Saturday, December 20, 2003
Addendum: And here's the other thing about first-person narratives. Think about a significant event in your life, an important day, and then sit down and write about it, including lots of dialogue and detail. I tried this the other day. I picked a day that should have been easy - September 11, 2001. I did a good job with the overall narrative, even without consulting my journals. But when it came to dialogue, and there must have been a lot of it, I drew something just short of a blank. So, were I to write a story or an essay about my experiences on 9/11, it's a given that I'd be an unreliable narrator. Most of the dialogue, if I included dialogue, would be fictional, based on my fading memories of conversations. Now, imagine that the event that's being narrated happened ten or twenty or fifty years prior to the present of the story, not a mere two years ago.

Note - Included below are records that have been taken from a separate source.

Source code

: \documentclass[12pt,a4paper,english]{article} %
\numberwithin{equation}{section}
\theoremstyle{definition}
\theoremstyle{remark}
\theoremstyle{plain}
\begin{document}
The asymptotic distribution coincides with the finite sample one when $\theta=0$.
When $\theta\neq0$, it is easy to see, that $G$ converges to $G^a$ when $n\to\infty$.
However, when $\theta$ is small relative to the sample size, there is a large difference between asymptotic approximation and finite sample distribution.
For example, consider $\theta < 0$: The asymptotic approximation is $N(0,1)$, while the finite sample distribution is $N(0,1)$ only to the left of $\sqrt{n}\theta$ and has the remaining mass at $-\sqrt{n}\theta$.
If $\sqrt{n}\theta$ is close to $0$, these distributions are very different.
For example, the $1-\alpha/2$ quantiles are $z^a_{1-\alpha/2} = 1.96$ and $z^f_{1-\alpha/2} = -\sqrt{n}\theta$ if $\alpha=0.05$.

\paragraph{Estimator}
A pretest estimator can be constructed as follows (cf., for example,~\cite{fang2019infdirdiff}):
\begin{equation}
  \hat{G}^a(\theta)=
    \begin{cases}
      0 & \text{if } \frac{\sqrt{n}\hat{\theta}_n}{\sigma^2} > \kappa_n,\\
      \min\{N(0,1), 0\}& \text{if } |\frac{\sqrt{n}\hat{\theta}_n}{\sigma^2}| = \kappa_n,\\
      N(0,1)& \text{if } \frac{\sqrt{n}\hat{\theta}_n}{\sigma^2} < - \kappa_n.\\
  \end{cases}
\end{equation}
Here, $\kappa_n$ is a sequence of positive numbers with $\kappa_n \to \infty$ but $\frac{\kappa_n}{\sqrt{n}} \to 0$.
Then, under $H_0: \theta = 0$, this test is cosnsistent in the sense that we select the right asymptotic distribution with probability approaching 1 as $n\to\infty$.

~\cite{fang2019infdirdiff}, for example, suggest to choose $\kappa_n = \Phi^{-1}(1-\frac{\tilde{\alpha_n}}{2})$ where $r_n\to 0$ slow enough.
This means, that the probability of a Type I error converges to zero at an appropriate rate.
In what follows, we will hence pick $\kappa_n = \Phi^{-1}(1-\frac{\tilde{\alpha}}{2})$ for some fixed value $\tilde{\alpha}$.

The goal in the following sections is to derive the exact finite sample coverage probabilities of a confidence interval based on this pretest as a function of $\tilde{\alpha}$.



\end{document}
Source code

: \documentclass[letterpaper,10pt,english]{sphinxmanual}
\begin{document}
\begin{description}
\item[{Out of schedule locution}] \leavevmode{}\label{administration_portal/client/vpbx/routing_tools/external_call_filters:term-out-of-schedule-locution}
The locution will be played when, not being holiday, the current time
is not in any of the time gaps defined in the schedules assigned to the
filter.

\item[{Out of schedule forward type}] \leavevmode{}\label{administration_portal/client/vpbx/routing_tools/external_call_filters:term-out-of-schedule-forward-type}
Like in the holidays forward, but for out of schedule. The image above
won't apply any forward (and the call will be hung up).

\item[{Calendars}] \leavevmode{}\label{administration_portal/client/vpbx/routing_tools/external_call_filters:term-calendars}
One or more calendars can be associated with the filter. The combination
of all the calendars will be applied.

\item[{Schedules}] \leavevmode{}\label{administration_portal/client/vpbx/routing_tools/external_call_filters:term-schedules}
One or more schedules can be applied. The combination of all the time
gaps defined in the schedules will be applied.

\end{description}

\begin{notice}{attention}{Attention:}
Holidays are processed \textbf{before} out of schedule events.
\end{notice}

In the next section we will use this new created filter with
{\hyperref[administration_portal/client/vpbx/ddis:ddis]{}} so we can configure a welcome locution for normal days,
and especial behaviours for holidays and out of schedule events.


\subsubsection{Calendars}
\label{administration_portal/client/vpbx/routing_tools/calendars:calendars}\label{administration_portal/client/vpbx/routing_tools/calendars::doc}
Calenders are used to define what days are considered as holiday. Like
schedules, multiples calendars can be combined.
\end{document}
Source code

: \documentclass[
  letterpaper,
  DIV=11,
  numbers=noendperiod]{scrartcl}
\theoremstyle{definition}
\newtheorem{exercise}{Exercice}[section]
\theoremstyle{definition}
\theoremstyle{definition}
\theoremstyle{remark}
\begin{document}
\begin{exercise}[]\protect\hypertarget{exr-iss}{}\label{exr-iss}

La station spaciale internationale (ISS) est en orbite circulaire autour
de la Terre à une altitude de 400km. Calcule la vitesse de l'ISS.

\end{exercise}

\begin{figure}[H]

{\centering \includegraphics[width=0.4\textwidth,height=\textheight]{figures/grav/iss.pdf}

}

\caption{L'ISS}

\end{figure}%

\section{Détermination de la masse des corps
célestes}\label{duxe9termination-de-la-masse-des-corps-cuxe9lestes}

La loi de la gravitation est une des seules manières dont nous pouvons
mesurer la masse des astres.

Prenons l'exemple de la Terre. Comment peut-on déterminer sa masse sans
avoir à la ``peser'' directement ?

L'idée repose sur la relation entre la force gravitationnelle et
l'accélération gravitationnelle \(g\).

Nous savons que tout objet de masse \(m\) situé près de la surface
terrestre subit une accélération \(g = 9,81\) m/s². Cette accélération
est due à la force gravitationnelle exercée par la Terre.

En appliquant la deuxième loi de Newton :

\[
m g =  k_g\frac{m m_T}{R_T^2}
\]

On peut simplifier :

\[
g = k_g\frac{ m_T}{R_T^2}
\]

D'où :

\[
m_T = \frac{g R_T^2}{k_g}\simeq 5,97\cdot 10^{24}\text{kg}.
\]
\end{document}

How many actual lines of dialogue could we trust any narrator to recall? After a few years, how many particular events could even be accurately recollected? I have a very good long-term memory, but I know that were I to sit down to write a story about a day in high school or the night I first saw The Empire Strikes Back (1981) or the first time I collected from the Upper Cretaceous rocks of Alabama (1979), I'd basically be making shit up.
In "The Dry Salvages," I'm countering this by presenting a narrator keenly aware of these problems. They are noted as a caveat to the narrative.